Brad Davis

No. 47
- Position: Running back

Personal information
- Born: February 9, 1953 (age 72) Hammond, Louisiana, U.S.
- Height: 5 ft 10 in (1.78 m)
- Weight: 204 lb (93 kg)

Career information
- High school: Hammond
- College: LSU
- NFL draft: 1975: 9th round, 211th overall pick

Career history
- Atlanta Falcons (1975–1976);

Awards and highlights
- First-team All-SEC (1973);
- Stats at Pro Football Reference

= Brad Davis (running back) =

American football player (born 1953)

Bradford Timothy Davis (born February 9, 1953) is an American former professional football player who was a running back for two seasons with the Atlanta Falcons of the National Football League (NFL). He played college football for the LSU Tigers.
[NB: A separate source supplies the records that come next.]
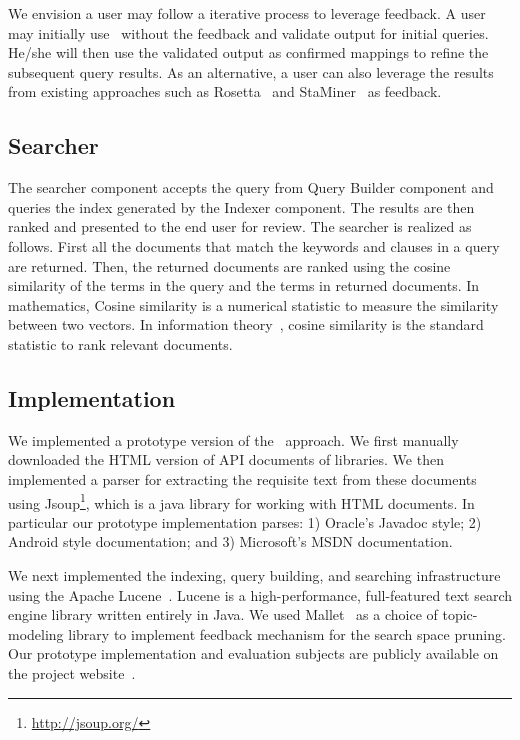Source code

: We envision a user may follow a iterative process to leverage feedback.  
A user may initially use \tool\ without the feedback and validate output for initial queries.
He/she will then use the validated output as confirmed mappings to refine the subsequent query results.
As an alternative, a user can also leverage the results from existing approaches such as Rosetta~\cite{Gokhale2013ICSE} and StaMiner~\cite{nguyen2014statistical} as feedback.



\subsection{Searcher}
\label{sub:approach_searcher}

The searcher component accepts the query from Query Builder component and queries the index generated by the Indexer component.
The results are then ranked and presented to the end user for review.
The searcher is realized as follows. 
First all the documents that match the keywords and clauses in a query are returned.
Then, the returned documents are ranked using the cosine similarity\cite{singhal2001modern} of the terms in the query and the terms in returned documents. In mathematics, Cosine similarity is a numerical statistic to measure the similarity between two vectors. 
In information theory~\cite{manning2008introduction}, cosine similarity is the standard statistic to rank relevant documents.




    


\subsection{Implementation}
\label{sub:Approach_implementation}

We implemented a prototype version of the \tool\ approach.
We first manually downloaded the HTML version of API documents of libraries. 
We then implemented a parser for extracting the requisite text from these documents using 
Jsoup\footnote{\url{http://jsoup.org/}}, which is a java library for working with HTML documents.
In particular our prototype implementation parses: 
1) Oracle's Javadoc style;
2) Android style documentation; and
3) Microsoft's  MSDN documentation.

We next implemented the indexing, query building, and searching infrastructure using the Apache Lucene~\cite{lucene}.
Lucene is a high-performance, full-featured text search engine library written entirely in Java.
We used Mallet~\cite{McCallum}  as a choice of topic-modeling library to implement feedback mechanism for the search space pruning.
Our prototype implementation and evaluation subjects are publicly available on the project website~\cite{projectWeb}. 

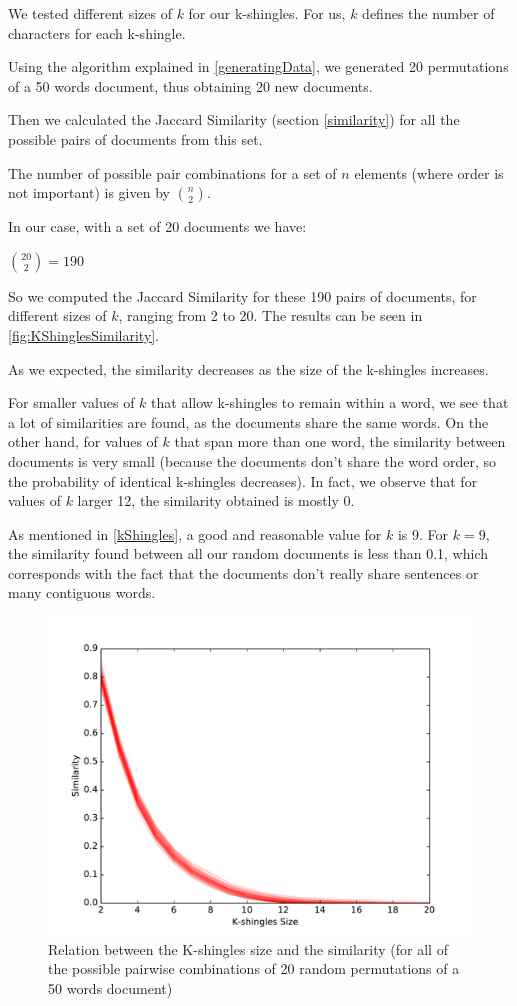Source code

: \documentclass[12pt]{article}
\begin{document}
We tested different sizes of $k$ for our k-shingles.
For us, $k$ defines the number of characters for each k-shingle.

Using the algorithm explained in \autoref{generatingData}, we generated 20 permutations of a 50 words document, thus obtaining 20 new documents.

Then we calculated the Jaccard Similarity (section \autoref{similarity}) for all the possible pairs of documents from this set.

The number of possible pair combinations for a set of $n$ elements (where order is not important) is given by $\binom{n}{2}$.

In our case, with a set of 20 documents we have:
\bigbreak
\centerline{\large $\binom{20}{2} = 190$}
\bigbreak

So we computed the Jaccard Similarity for these 190 pairs of documents, for different sizes of $k$, ranging from 2 to 20. The results can be seen in \autoref{fig:KShinglesSimilarity}.

\bigbreak
As we expected, the similarity decreases as the size of the k-shingles increases.

For smaller values of $k$ that allow k-shingles to remain within a word, we see that a lot of similarities are found, as the documents share the same words.
On the other hand, for values of $k$ that span more than one word, the similarity between documents is very small (because the documents don't share the word order, so the probability of identical k-shingles decreases).
In fact, we observe that for values of $k$ larger 12, the similarity obtained is mostly 0.

As mentioned in \autoref{kShingles}, a good and reasonable value for $k$ is 9.
For $k = 9$, the similarity found between all our random documents is less than 0.1, which corresponds with the fact that the documents don't really share sentences or many contiguous words.

\begin{figure}[H]
	\centering
	\includegraphics[scale=0.5]{graphs/JaccardSimilarityValueKshingles.pdf} 
	\caption{Relation between the K-shingles size and the similarity (for all of the possible pairwise combinations of 20 random permutations of a 50 words document)}
	\label{fig:KShinglesSimilarity}
\end{figure}
\end{document}
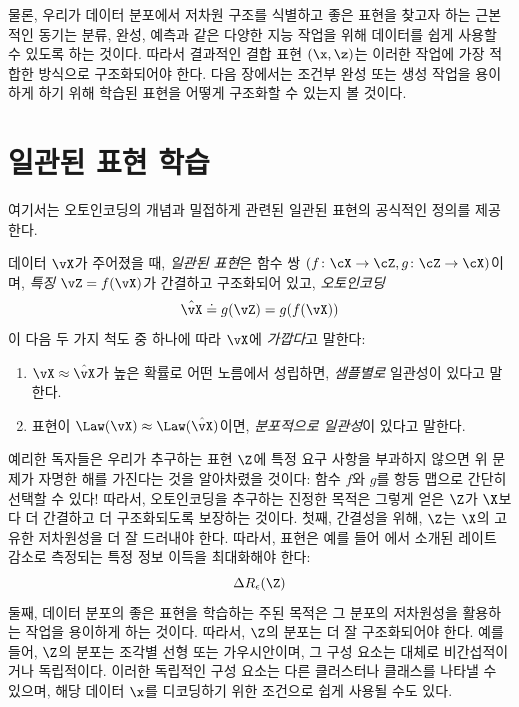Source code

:\documentclass[../../book-main_ko.tex]{subfiles}
\begin{document}
물론, 우리가 데이터 분포에서 저차원 구조를 식별하고 좋은 표현을 찾고자 하는 근본적인 동기는 분류, 완성, 예측과 같은 다양한 지능 작업을 위해 데이터를 쉽게 사용할 수 있도록 하는 것이다.
따라서 결과적인 결합 표현 $(\x, \z)$는 이러한 작업에 가장 적합한 방식으로 구조화되어야 한다. 다음 장에서는 조건부 완성 또는 생성 작업을 용이하게 하기 위해 학습된 표현을 어떻게 구조화할 수 있는지 볼 것이다.

\section{일관된 표현 학습}\label{sec:consistent-representation}

여기서는 오토인코딩의 개념과 밀접하게 관련된 일관된 표현의 공식적인 정의를 제공한다. %
\begin{definition}[일관된 표현]\label{def:bidirectional_rep}
  데이터 $\vX$가 주어졌을 때, \textit{일관된 표현}은 함수 쌍 $(f \colon \cX \to \cZ, g \colon \cZ \to \cX)$이며, \textit{특징} $\vZ = f(\vX)$가 간결하고 구조화되어 있고, \textit{오토인코딩}
  \begin{equation}
    \hat{\vX} \doteq g(\vZ) = g(f(\vX))
  \end{equation}
  이 다음 두 가지 척도 중 하나에 따라 $\vX$에 \textit{가깝다}고 말한다:
  \begin{enumerate}
    	\item $\vX \approx \hat{\vX}$가 높은 확률로 어떤 노름에서 성립하면, \textit{샘플별로} 일관성이 있다고 말한다.
    	\item 표현이 $\Law(\vX) \approx \Law(\hat{\vX})$이면, \textit{분포적으로 일관성}이 있다고 말한다.
  \end{enumerate}
\end{definition}

예리한 독자들은 우리가 추구하는 표현 $\Z$에 특정 요구 사항을 부과하지 않으면 위 문제가 자명한 해를 가진다는 것을 알아차렸을 것이다: 함수 $f$와 $g$를 항등 맵으로 간단히 선택할 수 있다! 따라서, 오토인코딩을 추구하는 진정한 목적은 그렇게 얻은 $\Z$가 $\X$보다 더 간결하고 더 구조화되도록 보장하는 것이다. 첫째, 간결성을 위해, $\Z$는 $\X$의 고유한 저차원성을 더 잘 드러내야 한다.
따라서, 표현은 예를 들어 에서 소개된 레이트 감소로 측정되는 특정 정보 이득을 최대화해야 한다:
\begin{equation}
  \Delta R_{\epsilon}(\Z)
\end{equation}
둘째, 데이터 분포의 좋은 표현을 학습하는 주된 목적은 그 분포의 저차원성을 활용하는 작업을 용이하게 하는 것이다. 따라서, $\Z$의 분포는 더 잘 구조화되어야 한다. 예를 들어, $\Z$의 분포는 조각별 선형 또는 가우시안이며, 그 구성 요소는 대체로 비간섭적이거나 독립적이다. 이러한 독립적인 구성 요소는 다른 클러스터나 클래스를 나타낼 수 있으며, 해당 데이터 $\x$를 디코딩하기 위한 조건으로 쉽게 사용될 수도 있다.
\end{document}
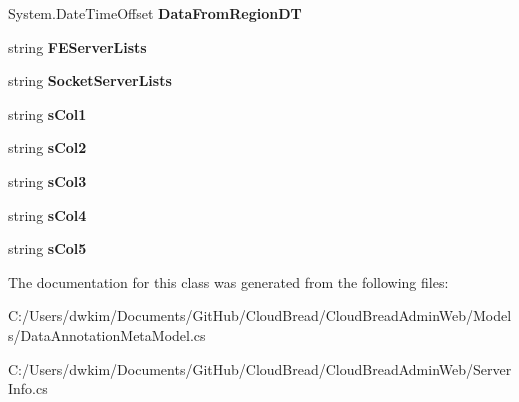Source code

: \begin{DoxyCompactItemize}
\item 
System.\+Date\+Time\+Offset {\bfseries Data\+From\+Region\+DT}\hypertarget{a00178_ae5db25d2505115533d01beb25bc2a8ac}{}\label{a00178_ae5db25d2505115533d01beb25bc2a8ac}

\item 
string {\bfseries F\+E\+Server\+Lists}\hypertarget{a00178_a6531636a832fbcb2f8380f255e3f6573}{}\label{a00178_a6531636a832fbcb2f8380f255e3f6573}

\item 
string {\bfseries Socket\+Server\+Lists}\hypertarget{a00178_a6ef5886707baf60c20b3180f316863a9}{}\label{a00178_a6ef5886707baf60c20b3180f316863a9}

\item 
string {\bfseries s\+Col1}\hypertarget{a00178_ab15db0ba1b921d4be81cf4844b4511bb}{}\label{a00178_ab15db0ba1b921d4be81cf4844b4511bb}

\item 
string {\bfseries s\+Col2}\hypertarget{a00178_a1c0f33758c49d559239c4cb9219befb3}{}\label{a00178_a1c0f33758c49d559239c4cb9219befb3}

\item 
string {\bfseries s\+Col3}\hypertarget{a00178_abe2cb17a978597dc5a648d9aa8cbeb05}{}\label{a00178_abe2cb17a978597dc5a648d9aa8cbeb05}

\item 
string {\bfseries s\+Col4}\hypertarget{a00178_a8ff00289ea099f1b498c9901e5b58da1}{}\label{a00178_a8ff00289ea099f1b498c9901e5b58da1}

\item 
string {\bfseries s\+Col5}\hypertarget{a00178_adf00eb570fe01f925d3014d1b67e7bd2}{}\label{a00178_adf00eb570fe01f925d3014d1b67e7bd2}

\end{DoxyCompactItemize}


The documentation for this class was generated from the following files\+:\begin{DoxyCompactItemize}
\item 
C\+:/\+Users/dwkim/\+Documents/\+Git\+Hub/\+Cloud\+Bread/\+Cloud\+Bread\+Admin\+Web/\+Models/Data\+Annotation\+Meta\+Model.\+cs\item 
C\+:/\+Users/dwkim/\+Documents/\+Git\+Hub/\+Cloud\+Bread/\+Cloud\+Bread\+Admin\+Web/Server\+Info.\+cs\end{DoxyCompactItemize}

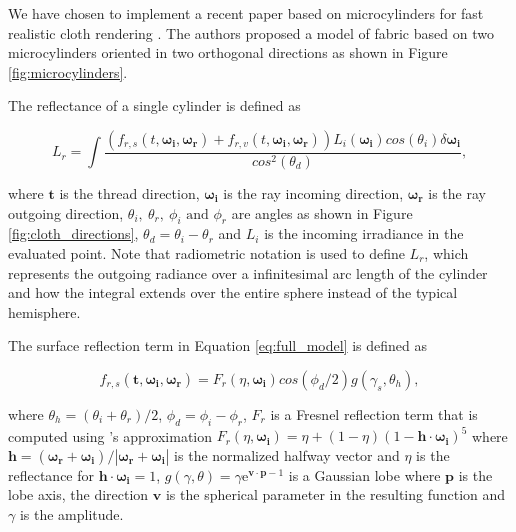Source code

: \documentclass[12pt]{article}
\begin{document}
We have chosen to implement a recent paper based on microcylinders for fast realistic cloth rendering \cite{Sadeghi2013}.
The authors proposed a model of fabric based on two microcylinders oriented in two orthogonal directions as shown in Figure \ref{fig:microcylinders}.

The reflectance of a single cylinder is defined as

\begin{equation}
L_r = \int \frac{\left(f_{r,s}(t, \boldsymbol{\omega_i}, \boldsymbol{\omega_r}) + f_{r,v}(t,\boldsymbol{\omega_i},\boldsymbol{\omega_r})\right)L_i(\boldsymbol{\omega_i})cos(\theta_i)\delta \boldsymbol{\omega_i}}{cos^2(\theta_d)},
\label{eq:full_model}
\end{equation}

where $\mathbf{t}$ is the thread direction, $\boldsymbol{\omega_i}$ is the ray incoming direction, $\boldsymbol{\omega_r}$ is the ray outgoing direction, $\theta_i, ~\theta_r, ~ \phi_i \mbox{ and } \phi_r$ are angles as shown in Figure \ref{fig:cloth_directions},  $\theta_d = \theta_i-\theta_r$ and $L_i$ is the incoming irradiance in the evaluated point.
Note that radiometric notation \cite{Marschner2003} is used to define $L_r$, which represents the outgoing radiance over a infinitesimal arc length of the cylinder and how the integral extends over the entire sphere instead of the typical hemisphere.

The surface reflection term in Equation \ref{eq:full_model} is defined as

\begin{equation}
f_{r,s}(\mathbf{t}, \boldsymbol{\omega_i}, \boldsymbol{\omega_r}) = F_r(\eta, \boldsymbol{\omega_i}) cos(\phi_d/2)g(\gamma_s, \theta_h),
\end{equation}

where $\theta_h = (\theta_i+\theta_r)/2$, $\phi_d = \phi_i-\phi_r$, $F_r$ is a Fresnel reflection term that is computed using \citeauthor{Schlick1994}'s approximation \cite{Schlick1994} $F_r(\eta, \boldsymbol{\omega_i}) = \eta + (1 - \eta)(1 - \mathbf{h} \cdot \boldsymbol{\omega_i})^5$ where $\mathbf{h} = (\boldsymbol{\omega_r} + \boldsymbol{\omega_i})/ \left|\boldsymbol{\omega_r} + \boldsymbol{\omega_i} \right|$ is the normalized halfway vector and $\eta$ is the reflectance for $\mathbf{h} \cdot \boldsymbol{\omega_i} = 1$, $g(\gamma, \theta) = \gamma \mathrm{e} ^{\mathbf{v} \cdot \mathbf{p}-1}$ is a Gaussian lobe \cite{Wang2009} where $\mathbf{p}$ is the lobe axis, the direction $\mathbf{v}$ is the spherical parameter in the resulting function and $\gamma$ is the amplitude.
\end{document}
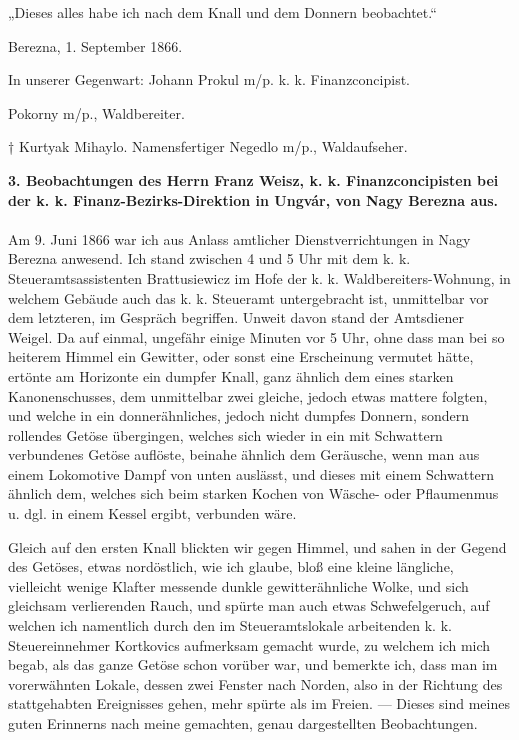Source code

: \documentclass[a4paper, 11pt, oneside, german]{article}
\begin{document}
„Dieses alles habe ich nach dem Knall und dem Donnern beobachtet.“

\hspace*{10mm}Berezna, 1. September 1866.

\hspace*{15mm}In unserer Gegenwart: Johann Prokul m/p. k. k. Finanzconcipist.

\hspace*{15mm}Pokorny m/p., Waldbereiter.

\hspace*{15mm}† Kurtyak Mihaylo. Namensfertiger Negedlo m/p., Waldaufseher.
\begin{center}
\textbf{3. Beobachtungen des Herrn Franz Weisz, k. k. Finanzconcipisten bei der k. k. Finanz-Bezirks-Direktion in Ungvár, von Nagy Berezna aus.}
\end{center}
\paragraph{}
Am 9. Juni 1866 war ich aus Anlass amtlicher Dienstverrichtungen in Nagy Berezna anwesend. Ich stand zwischen 4 und 5 Uhr mit dem k. k. Steueramtsassistenten Brattusiewicz im Hofe der k. k. Waldbereiters-Wohnung, in welchem Gebäude auch das k. k. Steueramt untergebracht ist, unmittelbar vor dem letzteren, im Gespräch begriffen. Unweit davon stand der Amtsdiener Weigel. Da auf einmal, ungefähr einige Minuten vor 5 Uhr, ohne dass man bei so heiterem Himmel ein Gewitter, oder sonst eine Erscheinung vermutet hätte, ertönte am Horizonte ein dumpfer Knall, ganz ähnlich dem eines starken Kanonenschusses, dem unmittelbar zwei gleiche, jedoch etwas mattere folgten, und welche in ein donnerähnliches, jedoch nicht dumpfes Donnern, sondern rollendes Getöse übergingen, welches sich wieder in ein mit Schwattern verbundenes Getöse auflöste, beinahe ähnlich dem Geräusche, wenn man aus einem Lokomotive Dampf von unten auslässt, und dieses mit einem Schwattern ähnlich dem, welches sich beim starken Kochen von Wäsche- oder Pflaumenmus u. dgl. in einem Kessel ergibt, verbunden wäre.

Gleich auf den ersten Knall blickten wir gegen Himmel, und sahen in der Gegend des Getöses, etwas nordöstlich, wie ich glaube, bloß eine kleine längliche, vielleicht wenige Klafter messende dunkle gewitterähnliche Wolke, und sich gleichsam verlierenden Rauch, und spürte man auch etwas Schwefelgeruch, auf welchen ich namentlich durch den im Steueramtslokale arbeitenden k. k. Steuereinnehmer Kortkovics aufmerksam gemacht wurde, zu welchem ich mich begab, als das ganze Getöse schon vorüber war, und bemerkte ich, dass man im vorerwähnten Lokale, dessen zwei Fenster nach Norden, also in der Richtung des stattgehabten Ereignisses gehen, mehr spürte als im Freien. --- Dieses sind meines guten Erinnerns nach meine gemachten, genau dargestellten Beobachtungen.
\end{document}
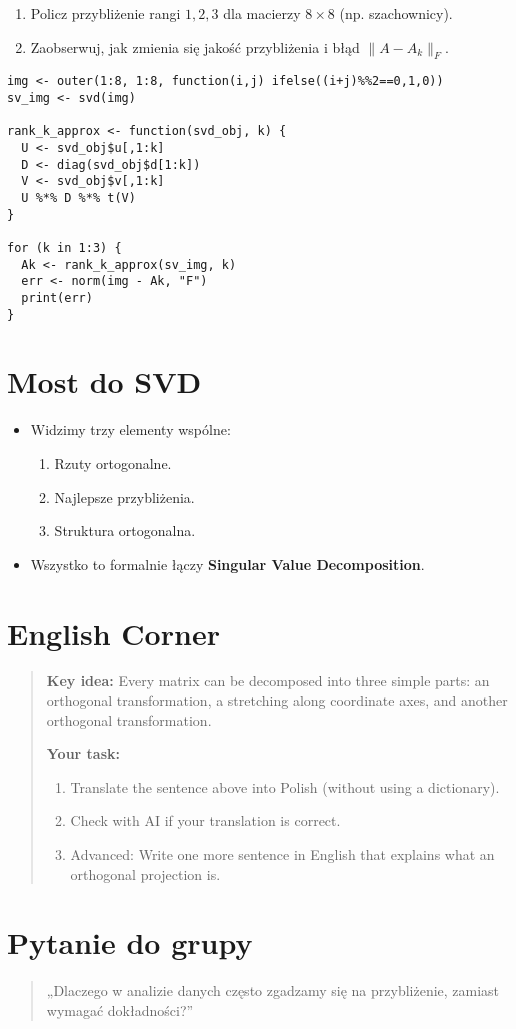 \documentclass[12pt]{article}
\begin{document}
\begin{enumerate}[resume,label=\textbf{Z\arabic*}.]
  \item Policz przybliżenie rangi $1,2,3$ dla macierzy $8\times 8$ (np. szachownicy).
  \item Zaobserwuj, jak zmienia się jakość przybliżenia i błąd $\|A-A_k\|_F$.
\end{enumerate}

\begin{lstlisting}
img <- outer(1:8, 1:8, function(i,j) ifelse((i+j)%%2==0,1,0))
sv_img <- svd(img)

rank_k_approx <- function(svd_obj, k) {
  U <- svd_obj$u[,1:k]
  D <- diag(svd_obj$d[1:k])
  V <- svd_obj$v[,1:k]
  U %*% D %*% t(V)
}

for (k in 1:3) {
  Ak <- rank_k_approx(sv_img, k)
  err <- norm(img - Ak, "F")
  print(err)
}
\end{lstlisting}

\section{Most do SVD}
\begin{itemize}
  \item Widzimy trzy elementy wspólne:
  \begin{enumerate}
    \item Rzuty ortogonalne.
    \item Najlepsze przybliżenia.
    \item Struktura ortogonalna.
  \end{enumerate}
  \item Wszystko to formalnie łączy \textbf{Singular Value Decomposition}.
\end{itemize}

\section*{English Corner}
\begin{quote}
\textbf{Key idea:} Every matrix can be decomposed into three simple parts: 
an orthogonal transformation, a stretching along coordinate axes, 
and another orthogonal transformation.

\medskip
\textbf{Your task:}
\begin{enumerate}
  \item Translate the sentence above into Polish (without using a dictionary).
  \item Check with AI if your translation is correct.
  \item Advanced: Write one more sentence in English that explains 
        what an orthogonal projection is.
\end{enumerate}
\end{quote}


\section*{Pytanie do grupy}
\begin{quote}
„Dlaczego w analizie danych często zgadzamy się na przybliżenie, zamiast wymagać dokładności?”
\end{quote}
\end{document}

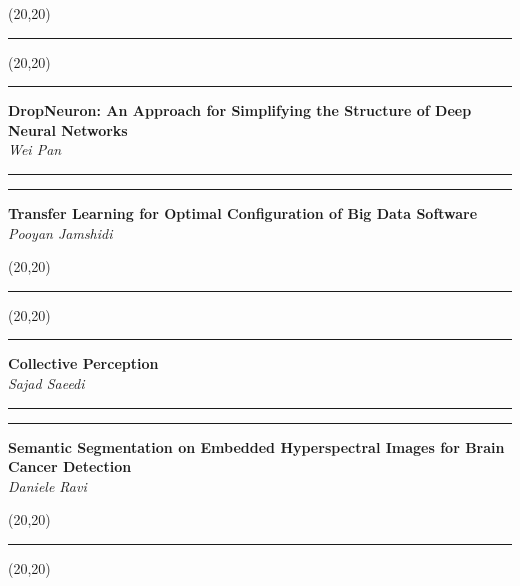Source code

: \documentclass[11pt]{article}
\newcommand{\talk}[1]{\Large\flushleft\textbf{#1}\\}
\newcommand{\speaker}[1]{\textit{#1}\\}
\newcommand{\separator}{\noindent\rule{\linewidth}{0.1mm}}
\newcommand{\votebox}{\vspace{-5cm}\noindent\hfill\framebox(20,20){}}
\newcommand{\hstrut}{\noindent\color{iclightblue}\rule{\linewidth}{0pt}}
\begin{document}
\vfill
\noindent
\begin{minipage}[b]{0.49\linewidth}
\votebox%
\end{minipage}
\begin{minipage}[b]{0.02\linewidth}
\hstrut%
\end{minipage}
\begin{minipage}[b]{0.49\linewidth}
\votebox%
\end{minipage}
\noindent
\begin{minipage}[t]{0.49\linewidth}
\separator%
\talk{DropNeuron: An Approach for Simplifying the Structure of Deep Neural
      Networks}
\speaker{Wei Pan}
\end{minipage}
\begin{minipage}[t]{0.02\linewidth}
\hstrut%
\end{minipage}
\begin{minipage}[t]{0.49\linewidth}
\separator%
\talk{Transfer Learning for Optimal Configuration of Big Data Software}
\speaker{Pooyan Jamshidi}
\end{minipage}
\vfill
\noindent
\begin{minipage}[b]{0.49\linewidth}
\votebox%
\end{minipage}
\begin{minipage}[b]{0.02\linewidth}
\hstrut%
\end{minipage}
\begin{minipage}[b]{0.49\linewidth}
\votebox%
\end{minipage}
\noindent
\begin{minipage}[t]{0.49\linewidth}
\separator%
\talk{Collective Perception}
\speaker{Sajad Saeedi}
\end{minipage}
\begin{minipage}[t]{0.02\linewidth}
\hstrut%
\end{minipage}
\begin{minipage}[t]{0.49\linewidth}
\separator%
\talk{Semantic Segmentation on Embedded Hyperspectral Images for Brain Cancer
      Detection}
\speaker{Daniele Ravi}
\end{minipage}
\vfill
\noindent
\begin{minipage}[b]{0.49\linewidth}
\votebox%
\end{minipage}
\begin{minipage}[b]{0.02\linewidth}
\hstrut%
\end{minipage}
\begin{minipage}[b]{0.49\linewidth}
\votebox%
\end{minipage}
\noindent
\end{document}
Davis was born in Hammond, Louisiana, and attended Hammond Magnet High School. He attended Louisiana State University, where he played football for the Tigers. He rushed for 2,253 yards on 472 carries in his college career, and had 16 rushing and two receiving touchdowns. He was named to the 1973 All-SEC team as a first-team selection by the United Press and second-team by the Associated Press after rushing for 904 yards and scoring seven total touchdowns during the season.